Problem to work on: When the string "access" occurs in a line of the listing below, return that line.

Given entries:
####################
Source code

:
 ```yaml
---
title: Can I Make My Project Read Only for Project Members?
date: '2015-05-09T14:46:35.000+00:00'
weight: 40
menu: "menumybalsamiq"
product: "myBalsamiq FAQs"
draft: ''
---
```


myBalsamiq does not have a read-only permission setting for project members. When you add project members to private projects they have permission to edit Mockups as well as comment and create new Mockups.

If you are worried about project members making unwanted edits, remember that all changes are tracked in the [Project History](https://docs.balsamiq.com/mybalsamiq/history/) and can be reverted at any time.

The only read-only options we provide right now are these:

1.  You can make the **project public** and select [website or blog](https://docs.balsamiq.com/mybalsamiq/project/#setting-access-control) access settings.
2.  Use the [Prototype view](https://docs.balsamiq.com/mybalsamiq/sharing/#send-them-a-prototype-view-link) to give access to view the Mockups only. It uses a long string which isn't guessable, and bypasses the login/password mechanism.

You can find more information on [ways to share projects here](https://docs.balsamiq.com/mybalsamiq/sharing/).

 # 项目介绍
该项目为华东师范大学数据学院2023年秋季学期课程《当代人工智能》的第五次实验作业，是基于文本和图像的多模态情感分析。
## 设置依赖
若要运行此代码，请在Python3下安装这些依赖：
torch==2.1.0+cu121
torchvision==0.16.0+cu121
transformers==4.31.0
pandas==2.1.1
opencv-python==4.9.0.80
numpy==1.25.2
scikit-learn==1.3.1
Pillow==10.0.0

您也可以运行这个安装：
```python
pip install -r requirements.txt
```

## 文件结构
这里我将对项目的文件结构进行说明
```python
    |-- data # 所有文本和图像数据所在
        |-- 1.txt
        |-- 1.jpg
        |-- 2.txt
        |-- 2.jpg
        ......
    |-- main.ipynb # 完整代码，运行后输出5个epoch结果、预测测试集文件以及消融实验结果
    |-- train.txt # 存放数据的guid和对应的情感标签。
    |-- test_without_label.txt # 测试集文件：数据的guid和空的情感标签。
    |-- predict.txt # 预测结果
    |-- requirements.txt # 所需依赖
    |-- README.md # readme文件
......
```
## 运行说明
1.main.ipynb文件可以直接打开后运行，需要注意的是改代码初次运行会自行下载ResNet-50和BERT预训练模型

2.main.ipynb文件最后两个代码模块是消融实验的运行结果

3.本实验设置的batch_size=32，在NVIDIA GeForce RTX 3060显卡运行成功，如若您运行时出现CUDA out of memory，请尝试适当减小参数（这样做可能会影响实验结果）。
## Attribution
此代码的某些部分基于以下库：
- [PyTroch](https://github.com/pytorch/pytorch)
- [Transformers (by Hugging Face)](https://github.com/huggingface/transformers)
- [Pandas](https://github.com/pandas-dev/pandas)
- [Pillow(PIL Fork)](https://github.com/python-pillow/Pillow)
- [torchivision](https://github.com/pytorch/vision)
####################
Task output:
1.  You can make the **project public** and select [website or blog](https://docs.balsamiq.com/mybalsamiq/project/#setting-access-control) access settings.
2.  Use the [Prototype view](https://docs.balsamiq.com/mybalsamiq/sharing/#send-them-a-prototype-view-link) to give access to view the Mockups only. It uses a long string which isn't guessable, and bypasses the login/password mechanism.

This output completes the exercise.